Fair Credit Billing Act (FCBA) and dispute process

  • Any bill can be disputed within 60 days of provider attempting to collect an “improper” balance
  • Once AMPS is notified of this balance bill, AMPS notifies the provider to not contact the member again as AMPS will be representing member
  • Per the FCBA, the Provider must respond within 30 days they received the dispute notice and they have another 60 days to come up with a written resolution or prove how the payment received wasn’t reasonable; we make this is very difficult any provider to achieve as our detailed physician report that is produced on every hospital/facility claim will provide ample evidence that the reimbursement paid was more than fair and reasonable

 Why don’t providers fight AMPS RBR?

  • It is well known that bullies don’t pick fights when they know they will lose!
  • When a provider sees that the AMPS clinical, advocacy and legal teams are involved, they typically accept the reimbursement that is on average a 50 – 60% profit margin for the provider.

AMPS Care Connex

  • AMPS Care Connex services are safe harbor options for members to choose from in need of the following services
  • Elective surgical procedures (90% of surgical procedures are non-emergent
  • Imaging such as MRIs, CT Scans, and other high cost imaging
  • Lab work
  • Physicians
  • These services are typically better served outside of a hospital setting.
  • Utilizing direct arrangements put in place by AMPS, and various vendor partners, AMPS has select health systems, Ambulatory Surgery Centers, National Imaging Network, and National Lab Network.
  • Care Connex typically has significant member incentives (I.e. no out of pocket).
  • If Care Connex is not utilized the members can choose to access any hospital, facility or physician in the U.S. and they will be reimbursed at the Permitted Payment Level which will result in a small percentage of claims where the provider will attempt to collect an “improper” balance from the member, and the member will have to pay their standard deductible, co-pay, and co-insurance.
  • Physicians are handled a little different as they are not one of the primary reasons for the rising costs of healthcare; we look to pay them at the same level they receive from the PPO today or even possibly more than typical PPO reimbursement
  • AMPS will look to set up direct contracts with the most utilized physicians.
  • These contracts are wrapped by a large national PPO called Prime Health Services.
  • Any physician claims that fall outside of Prime Health Services will be reimbursed via the Permitted Payment Level.
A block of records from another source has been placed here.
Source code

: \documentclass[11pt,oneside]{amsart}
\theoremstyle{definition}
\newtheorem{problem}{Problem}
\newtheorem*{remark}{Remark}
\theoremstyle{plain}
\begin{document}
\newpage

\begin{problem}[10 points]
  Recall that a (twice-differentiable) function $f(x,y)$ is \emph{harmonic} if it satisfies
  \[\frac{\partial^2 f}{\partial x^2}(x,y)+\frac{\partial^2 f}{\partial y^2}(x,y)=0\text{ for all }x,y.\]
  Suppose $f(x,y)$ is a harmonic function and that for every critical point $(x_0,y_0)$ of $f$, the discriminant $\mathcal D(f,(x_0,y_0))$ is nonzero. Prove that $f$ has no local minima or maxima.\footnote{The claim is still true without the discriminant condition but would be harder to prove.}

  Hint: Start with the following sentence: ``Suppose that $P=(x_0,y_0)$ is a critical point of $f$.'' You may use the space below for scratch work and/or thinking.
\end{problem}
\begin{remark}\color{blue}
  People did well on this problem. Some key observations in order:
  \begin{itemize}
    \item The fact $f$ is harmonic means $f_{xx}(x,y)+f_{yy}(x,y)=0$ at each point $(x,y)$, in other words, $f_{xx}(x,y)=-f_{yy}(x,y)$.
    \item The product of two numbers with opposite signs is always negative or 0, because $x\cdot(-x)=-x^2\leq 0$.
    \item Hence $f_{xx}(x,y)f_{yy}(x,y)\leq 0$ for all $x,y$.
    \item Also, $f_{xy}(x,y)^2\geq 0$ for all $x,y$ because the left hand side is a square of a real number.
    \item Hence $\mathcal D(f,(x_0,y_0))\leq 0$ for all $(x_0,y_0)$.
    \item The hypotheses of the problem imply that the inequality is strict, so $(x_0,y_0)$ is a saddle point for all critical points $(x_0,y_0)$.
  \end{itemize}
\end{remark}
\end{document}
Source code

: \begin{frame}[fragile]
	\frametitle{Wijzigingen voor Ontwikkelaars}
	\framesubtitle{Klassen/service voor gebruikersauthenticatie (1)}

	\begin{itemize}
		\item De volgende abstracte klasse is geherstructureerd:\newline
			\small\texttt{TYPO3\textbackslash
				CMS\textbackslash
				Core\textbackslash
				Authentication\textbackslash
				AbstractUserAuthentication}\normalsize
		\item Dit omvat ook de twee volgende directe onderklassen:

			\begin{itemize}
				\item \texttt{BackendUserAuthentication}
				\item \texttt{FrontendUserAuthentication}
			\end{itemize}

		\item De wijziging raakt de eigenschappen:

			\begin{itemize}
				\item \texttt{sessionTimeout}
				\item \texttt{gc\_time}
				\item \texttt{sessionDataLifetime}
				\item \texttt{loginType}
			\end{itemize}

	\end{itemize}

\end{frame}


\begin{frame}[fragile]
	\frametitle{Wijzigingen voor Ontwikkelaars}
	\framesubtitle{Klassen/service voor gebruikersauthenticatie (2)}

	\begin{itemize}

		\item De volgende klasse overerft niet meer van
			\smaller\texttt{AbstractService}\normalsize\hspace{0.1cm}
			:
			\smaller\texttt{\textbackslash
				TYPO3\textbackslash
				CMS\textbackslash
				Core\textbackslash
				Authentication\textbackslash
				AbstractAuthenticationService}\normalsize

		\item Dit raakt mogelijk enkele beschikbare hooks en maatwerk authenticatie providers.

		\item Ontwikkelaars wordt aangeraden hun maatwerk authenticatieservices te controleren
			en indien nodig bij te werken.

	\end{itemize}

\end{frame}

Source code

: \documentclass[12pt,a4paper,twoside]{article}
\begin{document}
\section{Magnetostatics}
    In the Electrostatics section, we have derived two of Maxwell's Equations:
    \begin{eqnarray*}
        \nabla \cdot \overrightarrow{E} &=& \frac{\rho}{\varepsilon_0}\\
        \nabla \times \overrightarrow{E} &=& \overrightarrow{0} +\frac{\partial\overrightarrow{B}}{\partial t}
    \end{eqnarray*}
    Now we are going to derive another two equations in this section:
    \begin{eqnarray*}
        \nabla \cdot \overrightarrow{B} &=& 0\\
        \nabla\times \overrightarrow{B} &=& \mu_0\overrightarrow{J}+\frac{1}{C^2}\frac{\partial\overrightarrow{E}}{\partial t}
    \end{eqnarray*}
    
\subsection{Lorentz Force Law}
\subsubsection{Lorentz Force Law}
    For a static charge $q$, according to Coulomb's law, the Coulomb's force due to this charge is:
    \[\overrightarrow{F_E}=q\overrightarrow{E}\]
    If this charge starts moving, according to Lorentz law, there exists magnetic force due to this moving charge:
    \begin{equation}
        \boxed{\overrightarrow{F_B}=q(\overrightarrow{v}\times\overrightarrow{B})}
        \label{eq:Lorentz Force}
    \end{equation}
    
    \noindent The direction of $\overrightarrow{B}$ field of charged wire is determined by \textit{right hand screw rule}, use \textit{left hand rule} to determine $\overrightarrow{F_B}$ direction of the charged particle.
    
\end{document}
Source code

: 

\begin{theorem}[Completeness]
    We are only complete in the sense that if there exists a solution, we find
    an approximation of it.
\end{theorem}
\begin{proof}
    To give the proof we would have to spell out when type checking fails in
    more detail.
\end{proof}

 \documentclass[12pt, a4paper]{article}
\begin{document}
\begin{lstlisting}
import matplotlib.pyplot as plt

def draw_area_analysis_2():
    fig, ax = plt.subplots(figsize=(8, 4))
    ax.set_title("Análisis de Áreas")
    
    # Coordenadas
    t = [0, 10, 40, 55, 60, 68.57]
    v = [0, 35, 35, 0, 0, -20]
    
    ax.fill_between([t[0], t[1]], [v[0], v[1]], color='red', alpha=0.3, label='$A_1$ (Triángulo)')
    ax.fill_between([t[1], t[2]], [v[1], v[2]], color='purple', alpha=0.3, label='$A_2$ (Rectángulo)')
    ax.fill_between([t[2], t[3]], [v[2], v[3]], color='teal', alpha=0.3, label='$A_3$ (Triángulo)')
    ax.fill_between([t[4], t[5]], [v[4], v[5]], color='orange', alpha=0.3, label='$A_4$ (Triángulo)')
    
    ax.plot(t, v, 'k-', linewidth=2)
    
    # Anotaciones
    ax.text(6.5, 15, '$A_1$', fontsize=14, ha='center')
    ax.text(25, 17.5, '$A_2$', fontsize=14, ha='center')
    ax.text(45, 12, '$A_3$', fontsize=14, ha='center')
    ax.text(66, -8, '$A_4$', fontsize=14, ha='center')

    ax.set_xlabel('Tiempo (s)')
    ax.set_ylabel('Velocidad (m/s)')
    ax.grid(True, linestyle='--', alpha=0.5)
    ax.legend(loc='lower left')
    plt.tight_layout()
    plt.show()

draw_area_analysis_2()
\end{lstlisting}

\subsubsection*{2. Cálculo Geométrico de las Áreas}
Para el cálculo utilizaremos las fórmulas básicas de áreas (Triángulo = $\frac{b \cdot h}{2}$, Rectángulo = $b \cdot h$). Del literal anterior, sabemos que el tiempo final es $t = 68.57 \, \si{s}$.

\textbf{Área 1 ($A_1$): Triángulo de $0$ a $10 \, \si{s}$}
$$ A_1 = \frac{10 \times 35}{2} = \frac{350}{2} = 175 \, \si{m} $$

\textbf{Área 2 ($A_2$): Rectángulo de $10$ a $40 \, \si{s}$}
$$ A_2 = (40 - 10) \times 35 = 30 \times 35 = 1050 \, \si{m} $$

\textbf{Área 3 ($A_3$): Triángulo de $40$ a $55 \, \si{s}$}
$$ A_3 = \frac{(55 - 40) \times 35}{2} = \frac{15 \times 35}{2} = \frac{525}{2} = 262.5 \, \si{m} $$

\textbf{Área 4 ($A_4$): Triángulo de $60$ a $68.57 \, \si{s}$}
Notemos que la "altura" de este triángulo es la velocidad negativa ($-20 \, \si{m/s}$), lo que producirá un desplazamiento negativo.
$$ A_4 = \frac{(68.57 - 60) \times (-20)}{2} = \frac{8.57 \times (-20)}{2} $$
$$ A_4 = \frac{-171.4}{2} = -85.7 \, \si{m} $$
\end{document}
  • RBR provides plan sponsors who are looking to be good stewards of plan assets and ensuring that only validated hospital services are reimbursed at a fair and reasonable level that is acceptable by all stakeholders including the Plan Sponsor, Plan Member and Hospitals.
  • Traditional model is unsustainable which is applying a discount off a highly inflated bill
  • NET Savings when a Plan Sponsor moves from a PPO to RBR will range from $1500 to $3000 Per Member Per Year
  • Richer benefits possible for members now that AMPS limits the waste and abuse that is rampant with traditional models
  • No more handing the checkbook to the fox watching the hen house
  • There is a right way to implement a RBR plan and a wrong way
  • There are many other RBR/RBP options to choose from and there are many horror stories to go along with these botched attempts to replace the PPO
  • AMPS is the robust models that does it the right way to ensure better benefits at a reasonable cost
  • Members will NOT be required to pay the balance between what was paid to the provider and the improper balance the provider is trying to collect.